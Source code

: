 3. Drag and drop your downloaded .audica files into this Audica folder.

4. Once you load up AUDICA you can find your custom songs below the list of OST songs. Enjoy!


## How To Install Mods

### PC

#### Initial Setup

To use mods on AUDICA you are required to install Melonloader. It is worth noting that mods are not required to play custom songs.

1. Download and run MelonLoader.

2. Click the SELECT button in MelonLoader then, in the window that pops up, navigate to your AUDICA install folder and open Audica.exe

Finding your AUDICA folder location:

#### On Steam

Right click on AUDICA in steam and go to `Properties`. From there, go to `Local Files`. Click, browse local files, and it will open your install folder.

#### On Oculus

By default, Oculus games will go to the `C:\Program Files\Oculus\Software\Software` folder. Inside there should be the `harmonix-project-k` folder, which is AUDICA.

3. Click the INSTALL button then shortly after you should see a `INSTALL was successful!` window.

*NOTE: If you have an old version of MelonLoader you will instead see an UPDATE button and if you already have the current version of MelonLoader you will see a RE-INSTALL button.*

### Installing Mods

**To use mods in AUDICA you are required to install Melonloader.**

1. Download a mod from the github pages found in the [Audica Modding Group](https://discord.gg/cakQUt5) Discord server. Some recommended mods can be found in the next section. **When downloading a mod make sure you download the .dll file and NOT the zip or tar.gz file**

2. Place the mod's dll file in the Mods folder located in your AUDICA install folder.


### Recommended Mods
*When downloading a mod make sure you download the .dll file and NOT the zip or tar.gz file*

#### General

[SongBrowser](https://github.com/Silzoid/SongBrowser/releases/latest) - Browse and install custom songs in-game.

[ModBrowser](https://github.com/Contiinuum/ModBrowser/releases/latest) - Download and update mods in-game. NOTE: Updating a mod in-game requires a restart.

◇ ◇ ◇ ◇ ◇ ◇ ◇

- Task item:
For the material above, what is the count of lines that hold the word "will"? Give the number by itself.

- Answer box:
3